Higgins and colleagues have also begun to investigate the therapy components. Forty cocaine addicts were randomly assigned to behavioral treatment with or without the voucher system. During weeks 1-12 one group received vouchers for cocaine-free urines while the other group received no vouchers. During weeks 13-24 the two groups were treated the same. The results showed that the vouchers contributed substantially to the outcome. Seventy-five percent of patients in the voucher group completed 24 weeks of treatment versus 40% in the no-voucher group. Continuous cocaine abstinence averaged 11.7 weeks in the voucher group versus 6.0 weeks in the no-voucher group. This study was a third replication demonstrating that the full behavioral treatment effectively retains cocaine-dependent patients in treatment and establishes significant periods of abstinence.

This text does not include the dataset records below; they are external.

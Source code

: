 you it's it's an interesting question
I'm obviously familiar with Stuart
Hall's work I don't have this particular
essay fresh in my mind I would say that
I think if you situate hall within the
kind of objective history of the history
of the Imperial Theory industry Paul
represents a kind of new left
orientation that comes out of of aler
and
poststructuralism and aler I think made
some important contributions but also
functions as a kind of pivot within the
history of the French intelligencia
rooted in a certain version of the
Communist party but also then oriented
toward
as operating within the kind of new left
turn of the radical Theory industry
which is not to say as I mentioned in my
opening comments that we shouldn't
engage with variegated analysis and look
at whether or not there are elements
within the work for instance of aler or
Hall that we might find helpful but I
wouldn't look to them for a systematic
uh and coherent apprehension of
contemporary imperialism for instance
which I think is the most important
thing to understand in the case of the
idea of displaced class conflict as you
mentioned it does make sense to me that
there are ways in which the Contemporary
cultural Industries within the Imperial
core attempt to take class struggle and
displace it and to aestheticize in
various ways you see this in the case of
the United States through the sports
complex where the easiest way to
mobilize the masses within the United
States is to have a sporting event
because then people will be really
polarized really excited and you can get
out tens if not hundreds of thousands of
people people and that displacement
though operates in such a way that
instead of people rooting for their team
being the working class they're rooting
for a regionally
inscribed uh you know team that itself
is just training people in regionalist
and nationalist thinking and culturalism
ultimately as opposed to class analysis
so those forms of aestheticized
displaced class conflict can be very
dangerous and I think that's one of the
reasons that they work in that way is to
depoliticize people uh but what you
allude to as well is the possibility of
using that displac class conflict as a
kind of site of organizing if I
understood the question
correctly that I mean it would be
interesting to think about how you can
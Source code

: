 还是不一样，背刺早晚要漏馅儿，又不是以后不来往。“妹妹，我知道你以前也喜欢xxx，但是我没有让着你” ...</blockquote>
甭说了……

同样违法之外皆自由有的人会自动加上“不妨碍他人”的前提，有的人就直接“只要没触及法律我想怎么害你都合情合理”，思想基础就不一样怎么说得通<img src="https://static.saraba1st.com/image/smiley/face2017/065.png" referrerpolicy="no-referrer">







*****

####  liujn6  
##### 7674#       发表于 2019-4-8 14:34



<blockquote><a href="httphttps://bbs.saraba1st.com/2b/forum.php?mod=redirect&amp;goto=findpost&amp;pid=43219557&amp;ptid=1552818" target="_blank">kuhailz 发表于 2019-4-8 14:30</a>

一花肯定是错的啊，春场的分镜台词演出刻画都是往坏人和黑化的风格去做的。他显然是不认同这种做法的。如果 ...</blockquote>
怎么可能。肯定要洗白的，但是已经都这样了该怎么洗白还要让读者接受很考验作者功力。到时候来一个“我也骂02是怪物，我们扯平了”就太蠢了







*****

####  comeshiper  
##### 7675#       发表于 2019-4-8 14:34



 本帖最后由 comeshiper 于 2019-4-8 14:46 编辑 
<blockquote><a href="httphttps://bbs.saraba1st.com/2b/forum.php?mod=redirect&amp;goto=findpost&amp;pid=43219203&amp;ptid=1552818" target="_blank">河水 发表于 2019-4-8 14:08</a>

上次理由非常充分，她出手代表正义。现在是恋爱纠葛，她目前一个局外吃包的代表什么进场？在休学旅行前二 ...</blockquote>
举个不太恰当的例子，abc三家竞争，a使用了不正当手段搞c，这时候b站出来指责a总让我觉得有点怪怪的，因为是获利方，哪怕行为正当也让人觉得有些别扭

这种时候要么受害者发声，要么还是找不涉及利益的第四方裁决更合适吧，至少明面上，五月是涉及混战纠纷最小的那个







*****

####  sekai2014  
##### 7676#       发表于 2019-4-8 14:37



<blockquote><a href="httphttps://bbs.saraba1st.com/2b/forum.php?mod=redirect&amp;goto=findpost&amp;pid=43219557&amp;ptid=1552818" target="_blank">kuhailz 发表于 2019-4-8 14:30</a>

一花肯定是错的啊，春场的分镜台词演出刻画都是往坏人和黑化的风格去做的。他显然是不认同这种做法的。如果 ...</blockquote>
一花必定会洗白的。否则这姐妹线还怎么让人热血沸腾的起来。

Most recently, Higgins and Budney have submitted a manuscript for publication describing a 12-month followup (i.e., after 6 months without treatment) of the patients in the two randomized trials. In comparing the full behavioral package with the 12-step disease model, Higgins and Budney found significantly greater cocaine abstinence at 12 months for the behavioral treatment-although both groups showed similar improvements on the Addiction Severity Index (ASI). In comparing the behavioral treatment with and without vouchers, they found that the voucher group showed more abstinence and used cocaine fewer days (nonsignificantly) and scored better on the ASI Drug Scale (significantly). Although the long-term followup suffered the usual complexities of patient dropout and attenuation of effects, the data continued to indicate greater efficacy of the behavioral treatment than for the comparison treatments.

The Economy of Drug Choices.

Studies being conducted by Dr. Stephen Higgins and Dr. Samuel Snodgrass at the University of Vermont are using models derived from economics to explore factors leading subjects to select alternative rewards to drug taking. For example, findings have shown that experienced cocaine users will prefer monetary rewards over intranasal cocaine for payments that are surprisingly small.

Animal studies at the University of Arkansas provide basic science support for these findings. Rats will prefer to ingest saccharine over cocaine if they are required to work substantially harder for a dose of cocaine. Alternative rewards to drug taking are of fundamental importance to the understanding and treatment of drug use and abuse.

Marijuana and Cognition.

Data from a recently completed NIDA-supported study show that long-term use of marijuana was associated with attentional deficit (selective attention, sustained attention, and/or divided attention) and difficulty with short-term memory tasks. The study was conducted in Costa Rican men of approximately 45 years of age who smoked marijuana for an average period of 8 years (4.9 marijuana cigarettes 2-7 times/week). There were two cohorts in the study: older cohort (42-45 years old) consisted of 23 users and 30 non-users of marijuana, and the younger cohort (27-30 years old) consisted of 61 users and 49 non-users of marijuana. These were assessed by Wechsler Adult Intelligence Scale, and various other sophisticated instruments to test for attentional and memory deficits. Results showed that chronic marijuana smoking was associated with attentional deficit (selective attention, sustained attention, and/or divided attention) and difficulty with short-term memory tasks in Costa Rican men (Fletcher, J., Adverse cognitive effects of chronic cannabis use, paper in preparation).